Profession : masseur (1ère partie)

Autrefois, les équipes brésiliennes n’imaginaient pas poser devant les photographes sans leur massagista[1]. Une convention qui s’est perdue dans les années 1980, sans qu’on ne sache vraiment pourquoi. Pinte de Foot vous propose le portrait de quelques-uns d’entre eux, ceux à qui Pelé, Garrincha et tant d’autres ont confié leurs jambes et leurs états d’âme.

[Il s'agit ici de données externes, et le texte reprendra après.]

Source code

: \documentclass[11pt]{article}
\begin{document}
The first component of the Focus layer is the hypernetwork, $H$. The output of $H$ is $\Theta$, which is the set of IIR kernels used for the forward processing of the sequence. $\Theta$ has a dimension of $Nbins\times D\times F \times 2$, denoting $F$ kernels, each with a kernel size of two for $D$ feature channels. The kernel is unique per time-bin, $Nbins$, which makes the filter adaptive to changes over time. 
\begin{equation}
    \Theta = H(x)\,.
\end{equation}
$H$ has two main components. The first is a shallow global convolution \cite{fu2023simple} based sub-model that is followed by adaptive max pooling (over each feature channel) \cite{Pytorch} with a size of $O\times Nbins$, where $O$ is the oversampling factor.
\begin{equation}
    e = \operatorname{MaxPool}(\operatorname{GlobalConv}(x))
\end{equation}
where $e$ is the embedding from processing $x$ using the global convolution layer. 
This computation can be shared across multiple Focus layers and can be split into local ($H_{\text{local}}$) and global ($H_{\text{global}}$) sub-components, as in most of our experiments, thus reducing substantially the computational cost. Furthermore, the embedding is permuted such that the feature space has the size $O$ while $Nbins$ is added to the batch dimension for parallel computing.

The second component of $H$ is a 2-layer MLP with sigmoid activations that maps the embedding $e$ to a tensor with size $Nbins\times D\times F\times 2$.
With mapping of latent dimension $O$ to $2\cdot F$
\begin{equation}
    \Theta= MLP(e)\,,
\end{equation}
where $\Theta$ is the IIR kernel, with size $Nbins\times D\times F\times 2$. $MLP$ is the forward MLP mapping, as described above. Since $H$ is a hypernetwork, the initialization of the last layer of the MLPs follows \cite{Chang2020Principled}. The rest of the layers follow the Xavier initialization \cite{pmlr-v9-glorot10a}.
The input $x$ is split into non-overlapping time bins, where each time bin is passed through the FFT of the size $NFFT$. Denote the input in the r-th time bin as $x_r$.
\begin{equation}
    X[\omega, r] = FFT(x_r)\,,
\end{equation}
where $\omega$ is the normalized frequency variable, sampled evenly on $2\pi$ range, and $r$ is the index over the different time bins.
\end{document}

Montevideo, 14 juillet 1930. Sous un ciel gris, des bourrasques hivernales balaient les gradins généreusement garnis du Gran Parque Central. Avant qu’Anibal Tejada ne siffle le coup d’envoi, les joueurs de la Seleção se pressent les uns contre les autres pendant que les photographes immortalisent l’instant historique où le Brésil fait ses premiers pas en Coupe du monde. Sur le cliché, les plus aguerris reconnaissent les cracks cariocas[2], Fausto, Nilo, Preguinho, l’entraîneur Píndaro de Carvalho et ses adjoints. Accroupi à côté de l’ailier Teóphilo, protégé du froid par un pull à motif géométrique et couvert d’un béret blanc, se trouve Johnson, le masseur officiel de la Seleção. En posant avec les joueurs, il crée un usage que des générations d’équipes brésiliennes vont perpétuer durant un demi-siècle.

Johnson, le pionnier

Né Ovídio Dionísio, Johnson troque son nom aux accents antiques contre un patronyme quasi générique sur la foi d’une présumée ressemblance avec Jack Johnson, le premier boxeur noir champion du monde des poids lourds[3]. Fort-à-bras et homme de peine, il participe à l’édification des tribunes en ciment du stade das Laranjeiras, le fief de Fluminense. Dans les années 1910, il prend l’habitude d’assister aux matchs de Flu. Selon le récit nous étant parvenu, il intervient durant une rencontre pour protéger les joueurs des crachats d’un spectateur supportant l’équipe adverse. La star anglaise Henry Welfare lui en est reconnaissant, le prend en sympathie et lui obtient un emploi de subalterne, une sorte de factotum. Johnson pourrait se satisfaire de cette situation enviable au regard de ses origines mais il en veut plus. Après avoir observé Petersen, le masseur de Flu, il lui propose au culot ses services et apprend le métier à ses côtés. Club élitiste entretenant un racisme culturel, Fluminense accepte que ses joueurs, presqu’exclusivement blancs, confient leurs muscles et leurs articulations à un Noir.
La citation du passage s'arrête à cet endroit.